Style Arc Toni Designer dress in Thai cotton double gauze

I did have to pay attention to line up the squares, both when I was cutting out and when I was sewing. The unpicker was required more than once!

Style Arc Toni designer dress in Thai cotton double gauze

(The above photo was taken at night in artificial light – the fabric colour is more accurate in the other outdoor photos).  The collar can be worn up or folded back.  The rest of my family liked it down. I like it best up.

Style Arc Toni Designer dress in Thai cotton double gauze

There is a centre back seam that contributes to the shaping of the dress. The sleeves are cut on and are just turned to the inside and narrow hemmed. The dress hem is a narrow machine stitched hem as well. Simple.

Style Arc Toni Designer dress in Thai cotton double gauze

Style Arc describe this pattern as follows: The simplicity of this pattern is the key to this designer dress.

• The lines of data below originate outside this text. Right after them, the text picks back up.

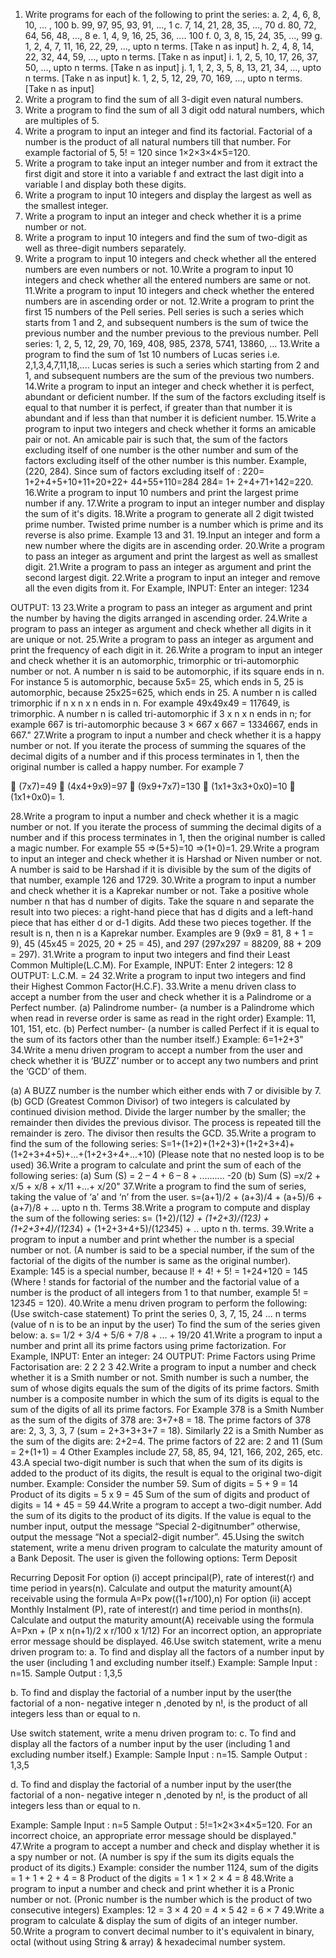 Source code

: 1. Write programs for each of the following to print the series:
a. 2, 4, 6, 8, 10, ... , 100
b. 99, 97, 95, 93, 91, ..., 1
c. 7, 14, 21, 28, 35, ..., 70
d. 80, 72, 64, 56, 48, ..., 8
e. 1, 4, 9, 16, 25, 36, .... 100
f. 0, 3, 8, 15, 24, 35, ..., 99
g. 1, 2, 4, 7, 11, 16, 22, 29, ..., upto n terms. [Take n as input]
h. 2, 4, 8, 14, 22, 32, 44, 59, ..., upto n terms. [Take n as input]
i. 1, 2, 5, 10, 17, 26, 37, 50, ..., upto n terms. [Take n as input]
j. 1, 1, 2, 3, 5, 8, 13, 21, 34, ..., upto n terms. [Take n as input]
k. 1, 2, 5, 12, 29, 70, 169, ..., upto n terms. [Take n as input]
2. Write a program to find the sum of all 3-digit even natural numbers.
3. Write a program to find the sum of all 3 digit odd natural numbers, which are multiples of 5.
4. Write a program to input an integer and find its factorial.
Factorial of a number is the product of all natural numbers till that number.
For example factorial of 5, 5! = 120 since 1×2×3×4×5=120.
5. Write a program to take input an integer number and from it extract the first digit and store
it into a variable f and extract the last digit into a variable l and display both these digits.
6. Write a program to input 10 integers and display the largest as well as the smallest integer.
7. Write a program to input an integer and check whether it is a prime number or not.
8. Write a program to input 10 integers and find the sum of two-digit as well as three-digit
numbers separately.
9. Write a program to input 10 integers and check whether all the entered numbers are even
numbers or not.
10.Write a program to input 10 integers and check whether all the entered numbers are same
or not.
11.Write a program to input 10 integers and check whether the entered numbers are in
ascending order or not.
12.Write a program to print the first 15 numbers of the Pell series. Pell series is such a series
which starts from 1 and 2, and subsequent numbers is the sum of twice the previous number
and the number previous to the previous number.
Pell series: 1, 2, 5, 12, 29, 70, 169, 408, 985, 2378, 5741, 13860, ...
13.Write a program to find the sum of 1st 10 numbers of Lucas series i.e. 2,1,3,4,7,11,18,....
Lucas series is such a series which starting from 2 and 1, and subsequent numbers are the
sum of the previous two numbers.
14.Write a program to input an integer and check whether it is perfect, abundant or deficient
number.
If the sum of the factors excluding itself is equal to that number it is perfect, if greater than
that number it is abundant and if less than that number it is deficient number.
15.Write a program to input two integers and check whether it forms an amicable pair or not.
An amicable pair is such that, the sum of the factors excluding itself of one number is the
other number and sum of the factors excluding itself of the other number is this number.
Example, (220, 284). Since sum of factors excluding itself of : 220= 1+2+4+5+10+11+20+22+
44+55+110=284
284= 1+ 2+4+71+142=220.
16.Write a program to input 10 numbers and print the largest prime number if any.
17.Write a program to input an integer number and display the sum of it's digits.
18.Write a program to generate all 2 digit twisted prime number. Twisted prime number is a
number which is prime and its reverse is also prime. Example 13 and 31.
19.Input an integer and form a new number where the digits are in ascending order.
20.Write a program to pass an integer as argument and print the largest as well as smallest
digit.
21.Write a program to pass an integer as argument and print the second largest digit.
22.Write a program to input an integer and remove all the even digits from it.
For Example,
INPUT: Enter an integer: 1234

OUTPUT: 13
23.Write a program to pass an integer as argument and print the number by having the digits
arranged in ascending order.
24.Write a program to pass an integer as argument and check whether all digits in it are unique
or not.
25.Write a program to pass an integer as argument and print the frequency of each digit in it.
26.Write a program to input an integer and check whether it is an automorphic, trimorphic or
tri-automorphic number or not.
A number n is said to be automorphic, if its square ends in n. For instance 5 is automorphic,
because 5x5= 25, which ends in 5, 25 is automorphic, because 25x25=625, which ends in
25.
A number n is called trimorphic if n x n x n ends in n. For example 49x49x49 = 117649, is
trimorphic.
A number n is called tri-automorphic if 3 x n x n ends in n; for example 667 is tri-automorphic
because 3 × 667 x 667 = 1334667, ends in 667."
27.Write a program to input a number and check whether it is a happy number or not. If you
iterate the process of summing the squares of the decimal digits of a number and if this
process terminates in 1, then the original number is called a happy number.
For example 7

 (7x7)=49
 (4x4+9x9)=97
 (9x9+7x7)=130
 (1x1+3x3+0x0)=10
 (1x1+0x0)= 1.

28.Write a program to input a number and check whether it is a magic number or not. If you
iterate the process of summing the decimal digits of a number and if this process terminates
in 1, then the original number is called a magic number.
For example 55
=>(5+5)=10
=>(1+0)=1.
29.Write a program to input an integer and check whether it is Harshad or Niven number or not.
A number is said to be Harshad if it is divisible by the sum of the digits of that number,
example 126 and 1729.
30.Write a program to input a number and check whether it is a Kaprekar number or not. Take
a positive whole number n that has d number of digits. Take the square n and separate the
result into two pieces: a right-hand piece that has d digits and a left-hand piece that has
either d or d-1 digits. Add these two pieces together. If the result is n, then n is a Kaprekar
number.
Examples are 9 (9x9 = 81, 8 + 1 = 9), 45 (45x45 = 2025, 20 + 25 = 45), and 297 (297x297 =
88209, 88 + 209 = 297).
31.Write a program to input two integers and find their Least Common Multiple(L.C.M).
For Example,
INPUT:
Enter 2 integers:
12
8
OUTPUT:
L.C.M. = 24
32.Write a program to input two integers and find their Highest Common Factor(H.C.F).
33.Write a menu driven class to accept a number from the user and check whether it is a
Palindrome or a Perfect number.
(a) Palindrome number- (a number is a Palindrome which when read in reverse order is
same as read in the right order) Example: 11, 101, 151, etc.
(b) Perfect number- (a number is called Perfect if it is equal to the sum of its factors other
than the number itself.) Example: 6=1+2+3"
34.Write a menu driven program to accept a number from the user and check whether it is
‘BUZZ’ number or to accept any two numbers and print the ‘GCD’ of them.

(a) A BUZZ number is the number which either ends with 7 or divisible by 7.
(b) GCD (Greatest Common Divisor) of two integers is calculated by continued division
method.
Divide the larger number by the smaller; the remainder then divides the previous divisor. The
process is repeated till the remainder is zero. The divisor then results the GCD.
35.Write a program to find the sum of the following series:
S=1+(1+2)+(1+2+3)+(1+2+3+4)+(1+2+3+4+5)+...+(1+2+3+4+...+10)
(Please note that no nested loop is to be used)
36.Write a program to calculate and print the sum of each of the following series:
(a) Sum (S) = 2 – 4 + 6 – 8 + .......... -20
(b) Sum (S) =x/2 + x/5 + x/8 + x/11 +...+ x/20"
37.Write a program to find the sum of series, taking the value of ‘a’ and ‘n’ from the user.
s=(a+1)/2 + (a+3)/4 + (a+5)/6 + (a+7)/8 + ... upto n th. Terms
38.Write a program to compute and display the sum of the following series:
s= (1+2)/(1*2) + (1+2+3)/(1*2*3) + (1+2+3+4)/(1*2*3*4) + (1+2+3+4+5)/(1*2*3*4*5) + .. upto
n th. terms.
39.Write a program to input a number and print whether the number is a special number or
not.
(A number is said to be a special number, if the sum of the factorial of the digits of the number
is same as the original number).
Example: 145 is a special number, because l! + 4! + 5! = 1+24+120 = 145
(Where ! stands for factorial of the number and the factorial value of a number is the product
of all integers from 1 to that number, example 5! = 1*2*3*4*5 = 120).
40.Write a menu driven program to perform the following: (Use switch-case statement)
To print the series 0, 3, 7, 15, 24 ... n terms (value of n is to be an input by the user)
To find the sum of the series given below:
a. s= 1/2 + 3/4 + 5/6 + 7/8 + ... + 19/20
41.Write a program to input a number and print all its prime factors using prime factorization.
For Example,
INPUT: Enter an integer: 24
OUTPUT: Prime Factors using Prime Factorisation are: 2
2
2
3
42.Write a program to input a number and check whether it is a Smith number or not. Smith
number is such a number, the sum of whose digits equals the sum of the digits of its prime
factors.
Smith number is a composite number in which the sum of its digits is equal to the sum of
the digits of all its prime factors.
For Example 378 is a Smith Number as the sum of the digits of 378 are: 3+7+8 = 18. The
prime factors of 378 are: 2, 3, 3, 3, 7 (sum = 2+3+3+3+7 = 18).
Similarly 22 is a Smith Number as the sum of the digits are: 2+2=4. The prime factors of 22
are: 2 and 11 (Sum = 2+(1+1) = 4
Other Examples include 27, 58, 85, 94, 121, 166, 202, 265, etc.
43.A special two-digit number is such that when the sum of its digits is added to the product of
its digits, the result is equal to the original two-digit number.
Example: Consider the number 59. Sum of digits = 5 + 9 = 14
Product of its digits = 5 x 9 = 45
Sum of the sum of digits and product of digits = 14 + 45 = 59
44.Write a program to accept a two-digit number. Add the sum of its digits to the product of its
digits.
If the value is equal to the number input, output the message “Special 2-digitnumber”
otherwise, output the message “Not a special2-digit number”.
45.Using the switch statement, write a menu driven program to calculate the maturity amount
of a Bank Deposit.
The user is given the following options:
Term Deposit

Recurring Deposit
For option (i) accept principal(P), rate of interest(r) and time period in years(n). Calculate and
output the maturity amount(A) receivable using the formula
A=Px pow((1+r/100),n)
For option (ii) accept Monthly Instalment (P), rate of interest(r) and time period in months(n).
Calculate and output the maturity amount(A) receivable using the formula
A=Pxn + (P x n(n+1)/2 x r/100 x 1/12)
For an incorrect option, an appropriate error message should be displayed.
46.Use switch statement, write a menu driven program to:
a. To find and display all the factors of a number input by the user (including 1 and
excluding number itself.)
Example:
Sample Input : n=15.
Sample Output : 1,3,5

b. To find and display the factorial of a number input by the user(the factorial of a non-
negative integer n ,denoted by n!, is the product of all integers less than or equal to n.

Use switch statement, write a menu driven program to:
c. To find and display all the factors of a number input by the user (including 1 and
excluding number itself.)
Example:
Sample Input : n=15.
Sample Output : 1,3,5

d. To find and display the factorial of a number input by the user(the factorial of a non-
negative integer n ,denoted by n!, is the product of all integers less than or equal to n.

Example:
Sample Input : n=5
Sample Output : 5!=1×2×3×4×5=120.
For an incorrect choice, an appropriate error message should be displayed."
47.Write a program to accept a number and check and display whether it is a spy number or
not.
(A number is spy if the sum its digits equals the product of its digits.) Example: consider the
number 1124, sum of the digits = 1 + 1 + 2 + 4 = 8 Product of the digits = 1 × 1 × 2 × 4 = 8
48.Write a program to input a number and check and print whether it is a Pronic number or
not.
(Pronic number is the number which is the product of two consecutive integers)
Examples:
12 = 3 × 4
20 = 4 × 5
42 = 6 × 7
49.Write a program to calculate & display the sum of digits of an integer number.
50.Write a program to convert decimal number to it's equivalent in binary, octal (without using
String & array) & hexadecimal number system.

The wide side drape falls softly into the narrow hemline. You will love the flattering collar that sits high on the neck and continues into the front “V” insert panel. This is such a comfortable, easy dress to wear with a designer look.
If you would like to shorten this dress, please see this tutorial – Shortening Designer Toni Dress“.

Now, I did follow the tutorial and I did shorten the dress. I sewed size 12, but took a total of four inches from the length by folding two inches out at each of the shorten/lengthen lines. I am 158cm tall. That was the only alteration I made.

Style Arc Toni Designer dress in Thai cotton double gauze

This is incredibly soft fabric. It took me some time to decide which side to use as the “right” side, as the square colour way is reversed on the other. I also tossed up using both sides of the fabric in different parts of the dress, but eventually decided to keep things simple and in one colourway.  I am definitely going to make this dress again.  The fabric – a rusty orange crepe knit – has already been chosen!